For umbilical repair, the “anchor technique” was employed for cosmetic closure of the umbilicus (Figure 1G), strictly adhering to sterile and minimally invasive surgical principles. This method effectively reduces the risk of complications such as umbilical hernia and delayed wound healing, while offering short operative duration, minimal scarring, and favorable umbilical contouring outcomes (24). Regarding postoperative pain management, local infiltration anesthesia administered prior to umbilical puncture can partially alleviate postoperative discomfort and facilitate recovery. This aspect represents an area for further refinement in clinical practice.
In summary, the management strategy for this case centered on “early detorsion combined with a single-port approach and extracorporeal cystectomy with ovarian reconstruction,” which demonstrated distinct advantages in the emergency management of pediatric ovarian torsion. These included shortening intra-abdominal manipulation and pneumoperitoneum time, minimizing traction and instrument interference, facilitating meticulous hemostasis and suturing, maximizing ovarian cortex preservation, and achieving satisfactory cosmetic results. Moreover, individualized perioperative management was integrated to balance surgical efficiency and safety.
It is important to note that this report describes a single case with limited follow-up, and its generalizability requires further validation. This technique is best suited for lesions identified on imaging as low-risk, cystic, and well-defined, which introduces a certain degree of selection bias. Extracorporeal cystectomy and ovarian reconstruction require substantial technical expertise, involving a learning curve and a potential risk of cyst fluid leakage. The necessity of ovarian fixation remains a subject of ongoing debate.

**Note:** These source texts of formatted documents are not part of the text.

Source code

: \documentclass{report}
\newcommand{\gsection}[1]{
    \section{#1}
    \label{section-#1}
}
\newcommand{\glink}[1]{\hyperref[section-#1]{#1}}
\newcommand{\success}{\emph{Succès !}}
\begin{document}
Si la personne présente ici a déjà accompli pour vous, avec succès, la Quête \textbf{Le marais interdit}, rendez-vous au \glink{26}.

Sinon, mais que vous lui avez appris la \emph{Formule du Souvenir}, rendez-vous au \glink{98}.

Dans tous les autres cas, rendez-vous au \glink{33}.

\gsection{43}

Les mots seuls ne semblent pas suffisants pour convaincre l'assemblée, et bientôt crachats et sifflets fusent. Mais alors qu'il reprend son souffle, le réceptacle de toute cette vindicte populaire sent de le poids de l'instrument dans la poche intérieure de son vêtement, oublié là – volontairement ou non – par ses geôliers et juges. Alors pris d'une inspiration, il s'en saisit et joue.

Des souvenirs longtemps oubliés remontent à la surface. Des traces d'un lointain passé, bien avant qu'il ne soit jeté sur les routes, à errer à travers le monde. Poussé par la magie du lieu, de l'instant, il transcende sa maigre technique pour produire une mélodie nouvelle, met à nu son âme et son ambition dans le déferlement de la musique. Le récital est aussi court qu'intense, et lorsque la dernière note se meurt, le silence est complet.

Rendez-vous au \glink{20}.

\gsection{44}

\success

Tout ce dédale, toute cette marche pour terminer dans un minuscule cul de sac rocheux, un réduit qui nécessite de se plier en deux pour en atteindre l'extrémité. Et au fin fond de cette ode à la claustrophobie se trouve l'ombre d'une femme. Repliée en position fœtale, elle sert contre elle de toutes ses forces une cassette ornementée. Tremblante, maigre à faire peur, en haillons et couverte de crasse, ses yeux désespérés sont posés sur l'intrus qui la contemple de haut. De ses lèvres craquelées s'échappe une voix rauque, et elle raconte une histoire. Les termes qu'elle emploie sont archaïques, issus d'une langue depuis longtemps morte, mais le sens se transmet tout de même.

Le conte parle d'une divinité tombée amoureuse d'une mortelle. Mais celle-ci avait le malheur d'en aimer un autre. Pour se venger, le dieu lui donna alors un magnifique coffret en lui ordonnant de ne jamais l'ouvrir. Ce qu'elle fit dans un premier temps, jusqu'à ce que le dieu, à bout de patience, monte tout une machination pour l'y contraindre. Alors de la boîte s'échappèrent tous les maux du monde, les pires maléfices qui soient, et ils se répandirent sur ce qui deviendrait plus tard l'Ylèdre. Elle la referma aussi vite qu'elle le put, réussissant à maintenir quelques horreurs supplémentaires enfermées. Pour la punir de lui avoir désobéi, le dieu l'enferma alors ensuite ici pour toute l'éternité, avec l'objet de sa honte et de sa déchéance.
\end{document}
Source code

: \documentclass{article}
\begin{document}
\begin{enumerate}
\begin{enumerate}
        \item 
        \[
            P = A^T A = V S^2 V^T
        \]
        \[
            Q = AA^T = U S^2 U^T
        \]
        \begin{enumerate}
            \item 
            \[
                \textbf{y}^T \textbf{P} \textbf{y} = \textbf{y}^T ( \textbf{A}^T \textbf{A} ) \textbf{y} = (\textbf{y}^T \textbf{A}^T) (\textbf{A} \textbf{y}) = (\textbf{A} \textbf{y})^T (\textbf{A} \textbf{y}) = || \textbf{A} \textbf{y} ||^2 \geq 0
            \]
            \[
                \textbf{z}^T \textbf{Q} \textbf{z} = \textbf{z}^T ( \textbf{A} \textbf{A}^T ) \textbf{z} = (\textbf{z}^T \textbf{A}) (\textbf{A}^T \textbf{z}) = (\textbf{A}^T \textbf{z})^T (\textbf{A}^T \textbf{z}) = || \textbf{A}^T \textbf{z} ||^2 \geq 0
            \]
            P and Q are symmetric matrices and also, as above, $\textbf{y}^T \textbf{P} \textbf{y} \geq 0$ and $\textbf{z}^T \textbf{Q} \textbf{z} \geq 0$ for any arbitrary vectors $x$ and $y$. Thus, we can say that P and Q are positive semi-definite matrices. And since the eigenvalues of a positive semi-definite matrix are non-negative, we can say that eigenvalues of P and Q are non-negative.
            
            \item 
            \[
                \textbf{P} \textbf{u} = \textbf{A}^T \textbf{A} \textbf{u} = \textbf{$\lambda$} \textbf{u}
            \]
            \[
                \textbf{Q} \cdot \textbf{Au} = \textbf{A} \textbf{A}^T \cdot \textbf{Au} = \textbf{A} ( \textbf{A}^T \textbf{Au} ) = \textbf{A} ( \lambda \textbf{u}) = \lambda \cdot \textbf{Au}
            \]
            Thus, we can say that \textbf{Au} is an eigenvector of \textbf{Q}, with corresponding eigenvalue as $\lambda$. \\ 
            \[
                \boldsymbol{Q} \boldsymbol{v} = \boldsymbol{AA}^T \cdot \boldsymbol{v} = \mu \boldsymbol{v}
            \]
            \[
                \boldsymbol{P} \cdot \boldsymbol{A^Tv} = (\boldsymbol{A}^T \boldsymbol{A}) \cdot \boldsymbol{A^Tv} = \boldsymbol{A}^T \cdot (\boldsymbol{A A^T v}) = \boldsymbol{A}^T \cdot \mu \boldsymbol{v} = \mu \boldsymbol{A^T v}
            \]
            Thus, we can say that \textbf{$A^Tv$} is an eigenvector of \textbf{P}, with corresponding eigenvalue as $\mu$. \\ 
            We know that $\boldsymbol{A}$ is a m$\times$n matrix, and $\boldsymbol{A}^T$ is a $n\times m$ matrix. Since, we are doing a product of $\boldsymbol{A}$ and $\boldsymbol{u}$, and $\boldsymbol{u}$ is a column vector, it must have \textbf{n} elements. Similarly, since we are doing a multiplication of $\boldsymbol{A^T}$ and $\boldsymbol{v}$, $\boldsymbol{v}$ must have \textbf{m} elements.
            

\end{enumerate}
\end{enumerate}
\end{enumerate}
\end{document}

In obese pediatric patients, single-port laparoscopy may be technically challenging due to limited working space and concerns regarding mobilization and extracorporeal cystectomy. In this case, the umbilicus (typically the thinnest portion of the abdominal wall) allowed safe access via an open umbilical incision, and the adnexa could be gently elevated to the umbilical ring after controlled cyst decompression; moreover, the relatively short umbilicus–pubis distance in children facilitated extracorporeal enucleation and reconstruction. If exteriorization is not feasible because of limited reach or excessive tension, cystectomy and ovarian reconstruction can be completed intracorporeally using established single-port techniques without necessarily increasing procedural complexity. Therefore, with appropriate patient selection and contingency planning, a single-port strategy can be a feasible and adaptable option even in obese pediatric patients.
Conclusion
This case highlights the presentation of acute abdominal pain in children complicated by adnexal cystic lesions. Upon detection of the “whirlpool sign,” early laparoscopic exploration should be performed, with ovarian preservation as the primary objective. For large cysts with imaging findings suggestive of benignity that require morphological reconstruction, a single-port approach combined with extracorporeal cystectomy offers a balanced solution, optimizing surgical efficiency, preserving ovarian tissue, and achieving favorable cosmetic outcomes.
Patient perspective
Her guardians were mainly worried that the acute abdominal pain indicated ovarian torsion and that surgery might compromise her future fertility. They were also concerned about anesthesia safety given elevated liver enzymes, possible heavy bleeding, and postoperative scarring.